*Exercise brief*
The job is to find each line of the records below that includes the word "over" and copy it.

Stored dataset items
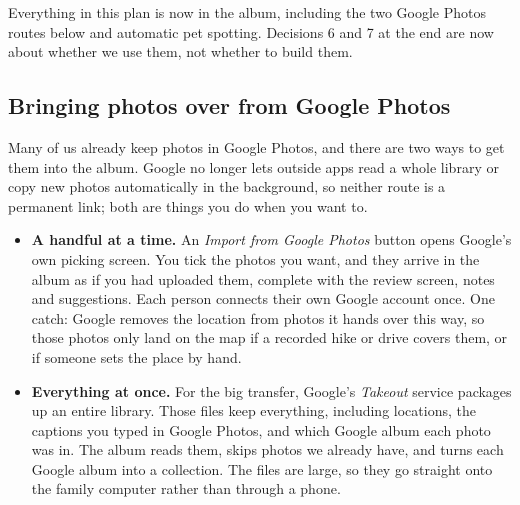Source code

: \documentclass[11pt,a4paper]{article}
\begin{document}
\begin{note}
Everything in this plan is now in the album, including the two Google Photos routes below and automatic pet spotting. Decisions 6 and 7 at the end are now about whether we use them, not whether to build them.
\end{note}

\subsection{Bringing photos over from Google Photos}

Many of us already keep photos in Google Photos, and there are two ways to get them into the album. Google no longer lets outside apps read a whole library or copy new photos automatically in the background, so neither route is a permanent link; both are things you do when you want to.

\begin{itemize}
  \item \textbf{A handful at a time.} An \emph{Import from Google Photos} button opens Google's own picking screen. You tick the photos you want, and they arrive in the album as if you had uploaded them, complete with the review screen, notes and suggestions. Each person connects their own Google account once. One catch: Google removes the location from photos it hands over this way, so those photos only land on the map if a recorded hike or drive covers them, or if someone sets the place by hand.
  \item \textbf{Everything at once.} For the big transfer, Google's \emph{Takeout} service packages up an entire library. Those files keep everything, including locations, the captions you typed in Google Photos, and which Google album each photo was in. The album reads them, skips photos we already have, and turns each Google album into a collection. The files are large, so they go straight onto the family computer rather than through a phone.
\end{itemize}
\end{document}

*Task output*
\subsection{Bringing photos over from Google Photos}
  \item \textbf{A handful at a time.} An \emph{Import from Google Photos} button opens Google's own picking screen. You tick the photos you want, and they arrive in the album as if you had uploaded them, complete with the review screen, notes and suggestions. Each person connects their own Google account once. One catch: Google removes the location from photos it hands over this way, so those photos only land on the map if a recorded hike or drive covers them, or if someone sets the place by hand.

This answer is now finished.